▶ WORK INSTRUCTIONS
Scan the listing below. Report each line that includes "ImageConverterDemo".

▶ RECORDS TO PROCESS
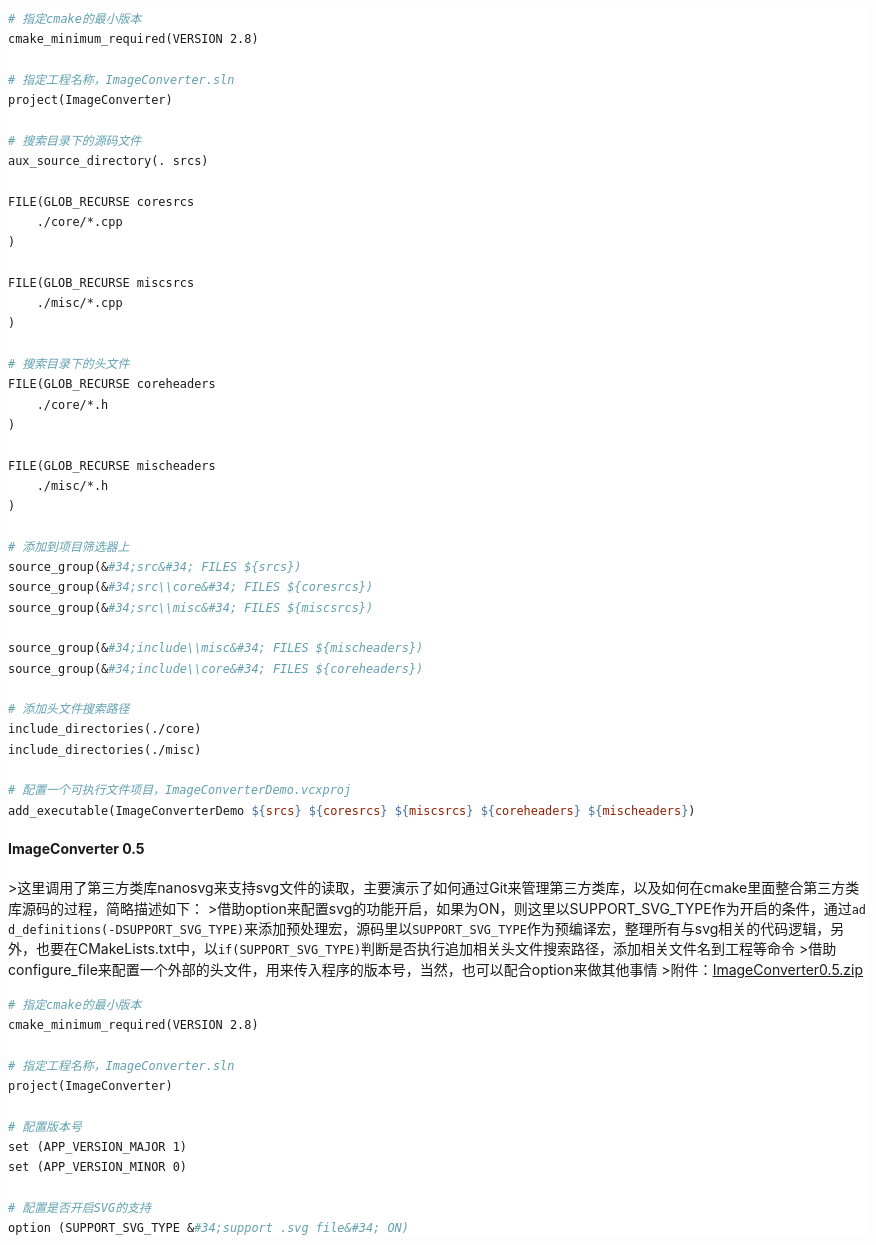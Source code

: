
 ```makefile
# 指定cmake的最小版本
cmake_minimum_required(VERSION 2.8)

# 指定工程名称，ImageConverter.sln
project(ImageConverter)

# 搜索目录下的源码文件
aux_source_directory(. srcs)

FILE(GLOB_RECURSE coresrcs 
    ./core/*.cpp
)

FILE(GLOB_RECURSE miscsrcs 
    ./misc/*.cpp
)

# 搜索目录下的头文件
FILE(GLOB_RECURSE coreheaders 
    ./core/*.h
)

FILE(GLOB_RECURSE mischeaders 
    ./misc/*.h
)

# 添加到项目筛选器上
source_group(&#34;src&#34; FILES ${srcs})
source_group(&#34;src\\core&#34; FILES ${coresrcs})
source_group(&#34;src\\misc&#34; FILES ${miscsrcs})

source_group(&#34;include\\misc&#34; FILES ${mischeaders}) 
source_group(&#34;include\\core&#34; FILES ${coreheaders}) 

# 添加头文件搜索路径
include_directories(./core)
include_directories(./misc)

# 配置一个可执行文件项目，ImageConverterDemo.vcxproj
add_executable(ImageConverterDemo ${srcs} ${coresrcs} ${miscsrcs} ${coreheaders} ${mischeaders})
```

#### ImageConverter 0.5
&gt;这里调用了第三方类库nanosvg来支持svg文件的读取，主要演示了如何通过Git来管理第三方类库，以及如何在cmake里面整合第三方类库源码的过程，简略描述如下：
  &gt;借助option来配置svg的功能开启，如果为ON，则这里以SUPPORT_SVG_TYPE作为开启的条件，通过`add_definitions(-DSUPPORT_SVG_TYPE)`来添加预处理宏，源码里以`SUPPORT_SVG_TYPE`作为预编译宏，整理所有与svg相关的代码逻辑，另外，也要在CMakeLists.txt中，以`if(SUPPORT_SVG_TYPE)`判断是否执行追加相关头文件搜索路径，添加相关文件名到工程等命令
  &gt;借助configure_file来配置一个外部的头文件，用来传入程序的版本号，当然，也可以配合option来做其他事情
  &gt;附件：[ImageConverter0.5.zip](/assets/2018-06-25/ImageConverter0.5.zip)

```makefile
# 指定cmake的最小版本
cmake_minimum_required(VERSION 2.8)

# 指定工程名称，ImageConverter.sln
project(ImageConverter)

# 配置版本号
set (APP_VERSION_MAJOR 1)
set (APP_VERSION_MINOR 0)

# 配置是否开启SVG的支持
option (SUPPORT_SVG_TYPE &#34;support .svg file&#34; ON)  

```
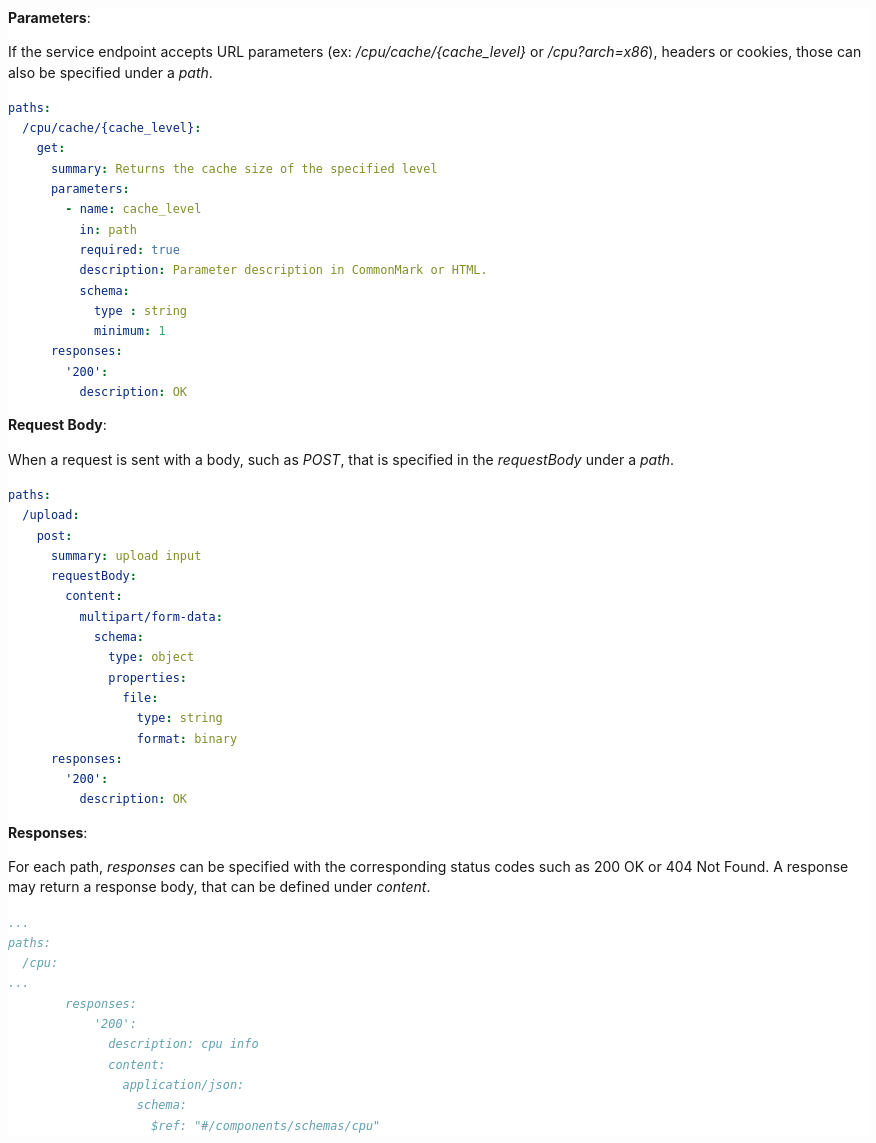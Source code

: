 
**Parameters**:

If the service endpoint accepts URL parameters (ex:
*/cpu/cache/{cache_level}* or */cpu?arch=x86*), headers or cookies,
those can also be specified under a *path*.

```yaml
paths:
  /cpu/cache/{cache_level}:
    get:
      summary: Returns the cache size of the specified level 
      parameters:
        - name: cache_level
          in: path
          required: true
          description: Parameter description in CommonMark or HTML.
          schema:
            type : string
            minimum: 1
      responses: 
        '200':
          description: OK
``` 
 
**Request Body**:

When a request is sent with a body, such as *POST*, that is
specified in the *requestBody* under a *path*.

```yaml
paths:
  /upload:
    post:
      summary: upload input
      requestBody:
        content:
          multipart/form-data:
            schema:
              type: object
              properties:
                file:
                  type: string
                  format: binary
      responses: 
        '200':
          description: OK
```

**Responses**:

For each path, *responses* can be specified with the corresponding
status codes such as 200 OK or 404 Not Found. A response may return a
response body, that can be defined under *content*.

```yaml
...
paths:
  /cpu:
...
        responses:
            '200':
              description: cpu info
              content:
                application/json:
                  schema:
                    $ref: "#/components/schemas/cpu"
```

▶ REPLY TO THE TASK
# 配置一个可执行文件项目，ImageConverterDemo.vcxproj
add_executable(ImageConverterDemo ${srcs} ${coresrcs} ${miscsrcs} ${coreheaders} ${mischeaders})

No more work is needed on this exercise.